Now to Gameplay Mechanics —which are undeniably weird, but often fun!

Combat is serviceable, but not necessarily the highlight. You’ll swap between weapons, jet pack to ledges, grapple across gaps, and spray goo to solve environmental puzzles, but fights often fall into the “busy and chaotic” category rather than “strategically rewarding.” Enemy AI tends to be predictable and boss encounters lean more on spectacle than genuine challenge, although initially your pistol is extremely wimpy.

A stunning view of the jungle on Stellaris Prime / Do not kick these! / My new exercise wheel / Pick ups in crates can be hard to reach.

Where the game genuinely shines is in co-op. Couch split-screen or online play adds a layer of shared chaos that often lifts otherwise routine segments into memorable moments. Solo play works perfectly fine, but the absurdity feels like it was designed to be shared—especially when two players are frantically jumping, shooting and slipping on goo at once.

Feed these guys their favourite treats and they'll let you by.

Technical polish is respectable overall, but you will notice occasional pop-ins, texture shifts and a few graphical hiccups that don’t break the experience but remind you this isn’t quite a triple-A effort. Some players have even reported sporadic crashes or networking frustrations in co-op, though these don’t seem universal, and we've never experienced the problem.
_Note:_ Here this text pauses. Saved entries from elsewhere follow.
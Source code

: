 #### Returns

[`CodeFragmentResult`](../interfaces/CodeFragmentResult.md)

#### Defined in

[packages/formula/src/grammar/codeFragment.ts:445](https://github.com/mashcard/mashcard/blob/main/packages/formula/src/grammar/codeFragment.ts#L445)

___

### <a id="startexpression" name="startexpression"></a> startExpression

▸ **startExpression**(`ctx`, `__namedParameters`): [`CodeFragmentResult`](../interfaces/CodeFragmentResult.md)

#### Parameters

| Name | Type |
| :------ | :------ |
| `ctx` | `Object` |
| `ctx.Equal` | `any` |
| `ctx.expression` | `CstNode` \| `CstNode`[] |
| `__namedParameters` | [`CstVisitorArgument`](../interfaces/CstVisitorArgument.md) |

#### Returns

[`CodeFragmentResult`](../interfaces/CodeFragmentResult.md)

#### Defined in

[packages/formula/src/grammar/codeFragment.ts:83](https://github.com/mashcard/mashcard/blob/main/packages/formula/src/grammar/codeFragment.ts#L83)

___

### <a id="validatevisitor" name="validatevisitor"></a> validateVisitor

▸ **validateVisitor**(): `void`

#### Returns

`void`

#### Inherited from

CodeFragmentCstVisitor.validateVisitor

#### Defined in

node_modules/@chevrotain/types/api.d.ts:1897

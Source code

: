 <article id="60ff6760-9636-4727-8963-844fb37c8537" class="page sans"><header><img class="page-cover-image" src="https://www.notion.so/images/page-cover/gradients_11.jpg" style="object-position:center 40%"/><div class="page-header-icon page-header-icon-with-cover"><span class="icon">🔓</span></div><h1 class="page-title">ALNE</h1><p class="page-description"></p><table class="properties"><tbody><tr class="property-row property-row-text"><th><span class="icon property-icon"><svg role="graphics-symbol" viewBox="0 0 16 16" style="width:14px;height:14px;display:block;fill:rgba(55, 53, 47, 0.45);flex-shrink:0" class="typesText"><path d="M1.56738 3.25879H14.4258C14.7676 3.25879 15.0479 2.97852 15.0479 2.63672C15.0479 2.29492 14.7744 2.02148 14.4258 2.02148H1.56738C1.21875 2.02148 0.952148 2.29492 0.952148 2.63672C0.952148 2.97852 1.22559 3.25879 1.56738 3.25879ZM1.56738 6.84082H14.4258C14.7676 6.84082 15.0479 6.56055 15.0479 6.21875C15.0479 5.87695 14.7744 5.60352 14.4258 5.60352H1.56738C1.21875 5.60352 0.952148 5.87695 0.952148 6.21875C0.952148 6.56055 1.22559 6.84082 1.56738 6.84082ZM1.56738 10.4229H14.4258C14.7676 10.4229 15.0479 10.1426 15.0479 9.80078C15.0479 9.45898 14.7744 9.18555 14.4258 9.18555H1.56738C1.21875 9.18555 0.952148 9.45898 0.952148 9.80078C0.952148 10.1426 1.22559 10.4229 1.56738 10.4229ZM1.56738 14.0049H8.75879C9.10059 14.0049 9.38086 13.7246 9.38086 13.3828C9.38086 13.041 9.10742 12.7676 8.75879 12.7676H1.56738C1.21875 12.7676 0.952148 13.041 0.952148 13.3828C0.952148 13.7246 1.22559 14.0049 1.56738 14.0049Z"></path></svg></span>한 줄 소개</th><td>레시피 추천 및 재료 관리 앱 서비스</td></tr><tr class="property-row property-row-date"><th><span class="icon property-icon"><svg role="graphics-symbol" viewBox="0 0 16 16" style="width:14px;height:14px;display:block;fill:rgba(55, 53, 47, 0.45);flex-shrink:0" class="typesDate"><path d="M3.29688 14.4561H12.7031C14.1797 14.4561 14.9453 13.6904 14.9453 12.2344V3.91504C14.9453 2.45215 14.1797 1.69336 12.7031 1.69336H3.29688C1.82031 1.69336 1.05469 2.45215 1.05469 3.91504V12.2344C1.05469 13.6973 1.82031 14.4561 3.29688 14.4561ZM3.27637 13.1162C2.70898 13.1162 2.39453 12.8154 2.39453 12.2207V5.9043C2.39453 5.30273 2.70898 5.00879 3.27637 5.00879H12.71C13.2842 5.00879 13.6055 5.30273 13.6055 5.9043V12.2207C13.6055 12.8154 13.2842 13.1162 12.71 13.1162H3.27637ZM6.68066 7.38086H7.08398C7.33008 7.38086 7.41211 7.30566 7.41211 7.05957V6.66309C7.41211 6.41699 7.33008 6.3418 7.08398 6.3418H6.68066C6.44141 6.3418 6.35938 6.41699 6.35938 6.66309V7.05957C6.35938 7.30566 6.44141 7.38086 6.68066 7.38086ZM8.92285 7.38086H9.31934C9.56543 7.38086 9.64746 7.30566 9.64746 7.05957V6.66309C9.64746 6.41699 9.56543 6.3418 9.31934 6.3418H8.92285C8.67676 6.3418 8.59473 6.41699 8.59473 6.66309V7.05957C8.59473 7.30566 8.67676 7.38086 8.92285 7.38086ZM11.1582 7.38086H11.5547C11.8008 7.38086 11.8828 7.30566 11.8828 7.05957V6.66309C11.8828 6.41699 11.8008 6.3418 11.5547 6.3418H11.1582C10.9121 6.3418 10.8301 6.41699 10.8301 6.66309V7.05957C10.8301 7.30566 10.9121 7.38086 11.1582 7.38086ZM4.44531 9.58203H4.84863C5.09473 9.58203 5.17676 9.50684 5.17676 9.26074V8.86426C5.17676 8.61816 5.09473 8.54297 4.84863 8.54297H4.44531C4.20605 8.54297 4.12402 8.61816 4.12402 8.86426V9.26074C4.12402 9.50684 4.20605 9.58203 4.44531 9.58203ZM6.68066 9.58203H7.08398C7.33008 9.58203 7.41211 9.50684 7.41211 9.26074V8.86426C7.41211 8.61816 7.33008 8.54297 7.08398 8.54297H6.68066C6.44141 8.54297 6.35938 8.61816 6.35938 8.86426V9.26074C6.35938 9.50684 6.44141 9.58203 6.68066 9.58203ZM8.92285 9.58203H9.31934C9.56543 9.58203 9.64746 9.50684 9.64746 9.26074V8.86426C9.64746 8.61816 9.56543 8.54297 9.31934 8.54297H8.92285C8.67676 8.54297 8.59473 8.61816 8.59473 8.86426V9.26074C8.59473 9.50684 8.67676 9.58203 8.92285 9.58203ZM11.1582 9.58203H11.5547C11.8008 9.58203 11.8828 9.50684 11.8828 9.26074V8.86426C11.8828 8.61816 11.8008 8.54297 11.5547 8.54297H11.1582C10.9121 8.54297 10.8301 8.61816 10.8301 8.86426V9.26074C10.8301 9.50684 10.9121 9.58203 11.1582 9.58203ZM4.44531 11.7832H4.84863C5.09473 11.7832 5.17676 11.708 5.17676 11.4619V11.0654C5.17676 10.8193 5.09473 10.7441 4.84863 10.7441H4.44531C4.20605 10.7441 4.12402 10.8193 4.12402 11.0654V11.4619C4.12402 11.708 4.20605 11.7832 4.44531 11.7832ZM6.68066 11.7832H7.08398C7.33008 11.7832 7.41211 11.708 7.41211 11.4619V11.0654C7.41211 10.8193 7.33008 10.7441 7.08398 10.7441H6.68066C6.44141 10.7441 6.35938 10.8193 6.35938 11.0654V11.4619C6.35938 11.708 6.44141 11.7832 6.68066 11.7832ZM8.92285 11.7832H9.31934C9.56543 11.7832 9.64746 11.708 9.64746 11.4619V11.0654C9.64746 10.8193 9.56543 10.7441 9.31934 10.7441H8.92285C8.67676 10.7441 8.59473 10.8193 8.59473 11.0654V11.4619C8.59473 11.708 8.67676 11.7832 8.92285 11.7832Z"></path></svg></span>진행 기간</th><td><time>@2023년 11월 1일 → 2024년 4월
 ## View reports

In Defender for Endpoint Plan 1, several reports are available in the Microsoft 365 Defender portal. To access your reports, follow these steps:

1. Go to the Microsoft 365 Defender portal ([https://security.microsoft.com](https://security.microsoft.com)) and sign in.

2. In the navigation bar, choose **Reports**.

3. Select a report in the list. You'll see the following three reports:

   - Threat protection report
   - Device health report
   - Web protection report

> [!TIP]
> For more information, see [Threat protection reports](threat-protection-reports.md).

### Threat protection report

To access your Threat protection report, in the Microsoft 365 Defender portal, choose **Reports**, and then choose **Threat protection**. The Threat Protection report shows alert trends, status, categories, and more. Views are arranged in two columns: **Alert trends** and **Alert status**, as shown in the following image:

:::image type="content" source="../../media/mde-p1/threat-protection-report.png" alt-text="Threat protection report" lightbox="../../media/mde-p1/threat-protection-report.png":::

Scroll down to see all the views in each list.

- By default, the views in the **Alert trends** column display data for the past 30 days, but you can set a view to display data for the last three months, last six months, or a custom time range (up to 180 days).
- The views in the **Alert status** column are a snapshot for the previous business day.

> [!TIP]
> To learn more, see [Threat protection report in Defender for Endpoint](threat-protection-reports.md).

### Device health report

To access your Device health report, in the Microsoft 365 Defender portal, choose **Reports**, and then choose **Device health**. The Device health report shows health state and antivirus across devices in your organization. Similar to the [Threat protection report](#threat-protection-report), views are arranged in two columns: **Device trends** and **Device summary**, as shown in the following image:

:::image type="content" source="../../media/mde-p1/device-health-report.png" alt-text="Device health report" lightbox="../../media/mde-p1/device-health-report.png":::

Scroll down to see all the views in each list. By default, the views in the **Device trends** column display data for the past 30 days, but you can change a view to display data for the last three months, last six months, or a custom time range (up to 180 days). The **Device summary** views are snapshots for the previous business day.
Apart from the relatively light, easy-to-play Standard mode we get Sandbox, Old Game Minus (Journey to the Savage Planet revisited), Immersive Mode (you need to use the journal, map and eyes to figure out the way forward) and Bingo Brawl mode. Add these to the aforementioned  and impossibly playable couch or online co-op (with crossplay) and you have quite a package.

Reaching the 2nd planet, Xephyr, is achieved via CANNON!

Revenge of the Savage Planet is a charming, quirky, and at times chaotic adventure that doesn’t take itself too seriously—but it does take exploration, customization and shared play seriously. On Xbox Series X/S especially, this is a title best enjoyed with a friend on the couch or online, where the laughter from absurd moments outweighs the grind of routine objectives.

Running away is sometimes the best tactic. If the sprint animation doesn't make you smile you're probably a miserable git.

Expect 10–15 hours of fun, plenty of strange alien flora to scan and more goo and gloop than you thought possible—but also a reminder that not every deliberate oddball decision lands perfectly. For fans of vibrant adventure games with personality, it’s well worth the journey; for perfectionists it may seem a tad lightweight.

Strengths

• Vibrant, memorable art style and charismatic world.

• Exploration and Metroidvania progression feel genuinely rewarding.

• Co-op elevates the experience significantly.

Weaknesses

• A few technical quirks

• Combat and foes can feel generic.

• Humour won’t tickle every player’s funny bone.

• The video messages are extremely weird and go on too long.

• Scanning everything soon gets tiresome.